[Extracted data entries]
•••
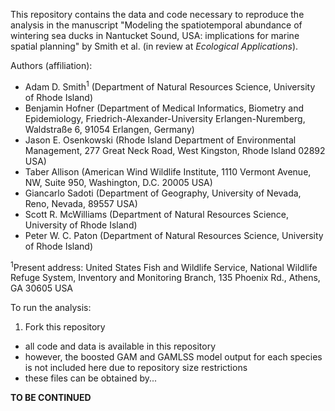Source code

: This repository contains the data and code necessary to reproduce the
analysis in the manuscript "Modeling the spatiotemporal abundance of
wintering sea ducks in Nantucket Sound, USA: implications for marine
spatial planning" by Smith et al. (in review at *Ecological
Applications*).

Authors (affiliation):  
- Adam D. Smith<sup>1</sup> (Department of Natural Resources Science,
University of Rhode Island)  
- Benjamin Hofner (Department of Medical Informatics, Biometry and
Epidemiology, Friedrich-Alexander-University Erlangen-Nuremberg,
Waldstraße 6, 91054 Erlangen, Germany)  
- Jason E. Osenkowski (Rhode Island Department of Environmental
Management, 277 Great Neck Road, West Kingston, Rhode Island 02892
USA)  
- Taber Allison (American Wind Wildlife Institute, 1110 Vermont Avenue,
NW, Suite 950, Washington, D.C. 20005 USA)  
- Giancarlo Sadoti (Department of Geography, University of Nevada, Reno,
Nevada, 89557 USA)  
- Scott R. McWilliams (Department of Natural Resources Science,
University of Rhode Island)  
- Peter W. C. Paton (Department of Natural Resources Science, University
of Rhode Island)

<sup>1</sup>Present address: United States Fish and Wildlife Service,
National Wildlife Refuge System, Inventory and Monitoring Branch, 135
Phoenix Rd., Athens, GA 30605 USA

To run the analysis:

1.  Fork this repository

-   all code and data is available in this repository
-   however, the boosted GAM and GAMLSS model output for each species is
    not included here due to repository size restrictions
-   these files can be obtained by...

**TO BE CONTINUED**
•••
### Work instruction
Out of the preceding entries, pull each line that contains the word "Nevada".

### Response box
- Giancarlo Sadoti (Department of Geography, University of Nevada, Reno,
Nevada, 89557 USA)  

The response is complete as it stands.